Horror 101: The Fundamentals of FEAR in Fiction
- Quintus Pantum
- Feb 18, 2021
- 11 min read
Updated: Mar 7, 2021
What makes some stories terrifying and visceral, inspiring nightmares and making you jump at shadowy nothings when you turn the lights off at night, while other stories…well, put you to sleep or make you cringe and laugh awkwardly in an attempt to salvage some kind of emotional response?
Effectively creating fear in a story is difficult. Some authors owe a huge amount of their career just off the ability to pull that off consistently. In this video, we are going to analyze and break down what makes us scared in a story, based on science and techniques as explained by famous authors like King.
We'll begin with THE NATURE OF FEAR, and discuss what fear is from a biological perspective, and why things scare us. Then we'll discuss THE STRUCTURE OF FEAR, and learn about how stories are organized to provoke that feeling of fear.
Before we begin, what exactly is fear? How do we feel it? Fear is a survival mechanism. We feel fear when our minds are alerted to the possibility of a threat. This triggers a fear response in the amygdala, which activates our fight-or-flight response, along with the release of stress hormones and the sympathetic nervous system. This is what gets your heart pumping, your pupils dilating, your muscles tensing, we're getting ready to survive.
So let's talk about what makes us scared. You've probably heard of the uncanny valley before, right? And there's also the common phobias, like fear of spiders, fear of heights, fear of social situations (that hits a little too close to home), the list goes on. I can say with 99.9% certainty that you've been scared at some point in your life. If you are the 0.1% here, drop a comment down below and prove me wrong.
Can you remember the last time you were really, truly scared? Do you remember why exactly you felt that way? If you're thinking of something like coming face-to-face with a rat, or a spider, or maybe a snake and freaking out, those would fall under what I call "hard threats". This is when you're faced with something that could straight up mess you up. This is when your body is screaming danger signals at you, telling you that whatever the current situation is, it is not cool.
But even if hard threats are terrifying in real life, they sometimes fall flat in fiction. Think about going to the zoo. You'd be terrified of a lion in the wild, but behind glass, it's something to make fun of and take selfies with. It's even less scary when you're watching a video, of someone else, taking a selfie with the lion, at the zoo. With these degrees of separation, we lose that immediacy of the threat, and it doesn't as often trigger our fear response. The same goes with words on a page, or pixels on a screen.
Fascinatingly, the difference biologically is actually due to the influence of our hippocampus and prefrontal cortex, which work closely with the amygdala in regulating our fear response. If the amygdala is the drama queen, the hippocampus and prefrontal cortex are the down-to-earth friends that put things in perspective-- once they decide that the perceived threat isn't real enough to warrant concern, they rain on the amygdala's parade and shut the drama down. So back to the zoo example, essentially the rational part of our brain overrides that instinctual fear, so we feel comfortable enough to have fun.

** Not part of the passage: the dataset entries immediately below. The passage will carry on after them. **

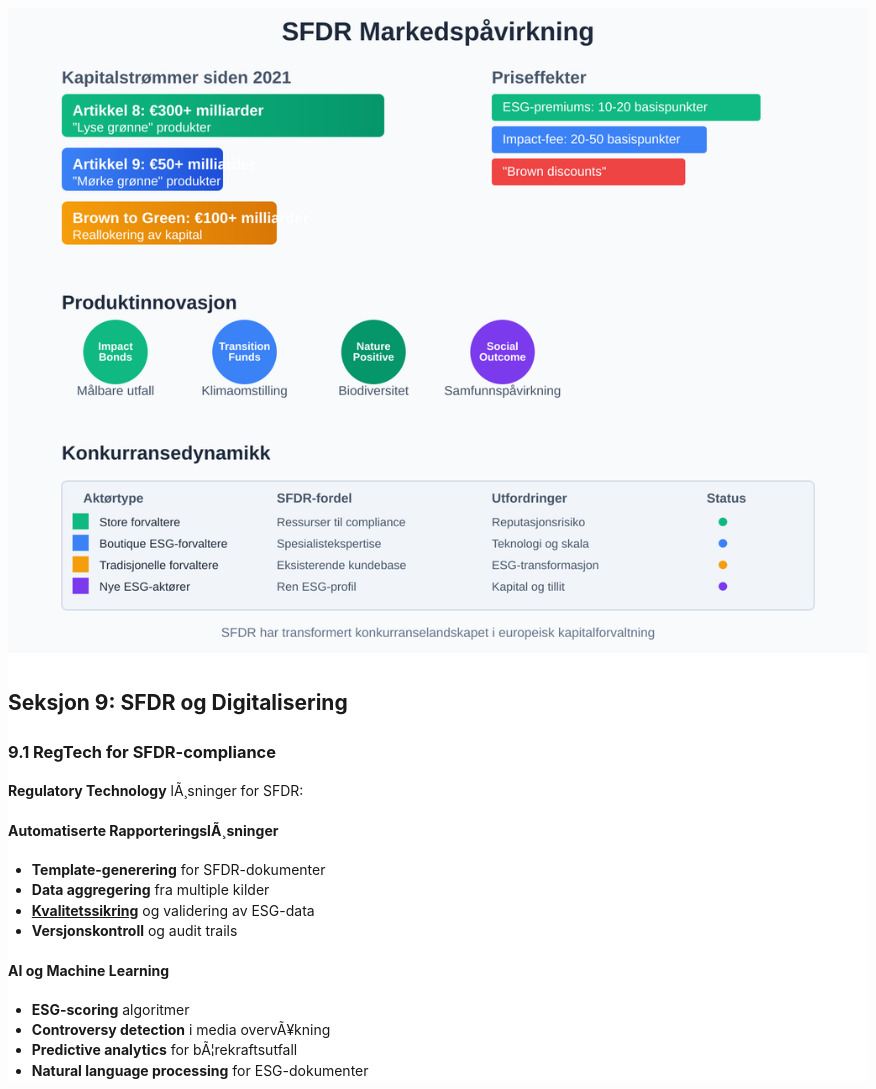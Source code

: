 ![SFDR MarkedspÃ¥virkning](sfdr-markedspavirkning.svg)

## Seksjon 9: SFDR og Digitalisering

### 9.1 RegTech for SFDR-compliance

**Regulatory Technology** lÃ¸sninger for SFDR:

#### Automatiserte RapporteringslÃ¸sninger
* **Template-generering** for SFDR-dokumenter
* **Data aggregering** fra multiple kilder
* **[Kvalitetssikring](/blogs/regnskap/hva-er-qa-kvalitetssikring "Hva er QA Kvalitetssikring? Guide til Kvalitetskontroll i Regnskap")** og validering av ESG-data
* **Versjonskontroll** og audit trails

#### AI og Machine Learning
* **ESG-scoring** algoritmer
* **Controversy detection** i media overvÃ¥kning
* **Predictive analytics** for bÃ¦rekraftsutfall
* **Natural language processing** for ESG-dokumenter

So to summarize all that science, it just comes down to, a big part of what makes things actually scary, is how "real" the threat is to us. It's about control. As long as we feel in control of the situation, that we can rationalize the threat and understand our relationship to the threat, we become confident that we can counteract it. This feeling of control is critical to our ability to suppress fear. Remember that, we'll come back to it soon.
What we want to invoke is a slow-burn fear. Something that seeps into the audience's psyche and lingers with them long after they've left our work in the dust. An itching feeling at the back of their neck that won't go away no matter how hard they scratch.
How do we achieve this through nothing but the audience's imagination? Different creatives have put forth different models, so here we'll try and fit those pieces together.
First and foremost, it is almost universally agreed upon that it is not the monstrosity itself that induces fear. It is what goes unsaid, what is implied. From Stephen King's perspective, and Lovecraft, from which King drew much inspiration, fear comes from "the lack of order which these aberrations seem to imply". Indeed, it seems that fear in fiction is defined by the negative space of the text. (Show art example of monster defined by negative space)
Fascinating. Let's dig a little deeper into this idea. What is so scary about the unknown? The fact is, you are your own worst enemy. (Search your heart, you know it to be true.) When an artist creates a monster, they draw upon spiders, snakes, insects, why? Because these are common fears, so to the majority of people, the design will be discomforting. But there are always people who aren't afraid, and the design falls flat. But we also have the option to leave a fill-in-the-blank. We can ask the audience, insert your worst nightmare here. By not defining the enemy outright, the audience will do a better job scaring themselves than we ever could.
There's a sister idea here, very related, which is the power of ambiguity. When we aren't sure about something, we become anxious about it. We don't feel like we have control over the situation. (Remember what we said earlier?) This is a key component of building tension. Imagine Being stuck in a room with a bomb on a five minute timer. After convincing yourself there is no escape, you will probably make your peace and accept your fate. Still terrible. But now, let's say you're stuck in a room with a bomb that goes off the next time someone rings your doorbell? Now you start thinking, when is my partner coming home? Wait, I ordered pizza an hour ago, didn't I? When something is seemingly incomprehensible, or we simply aren't sure of the outcome, we desperately grasp at anything that can give us more information, we grasp at straws to regain some semblance of control--this is how horror movies can get you jumping at shadows as you bite your nails and scan every corner of the screen for signs of the monster.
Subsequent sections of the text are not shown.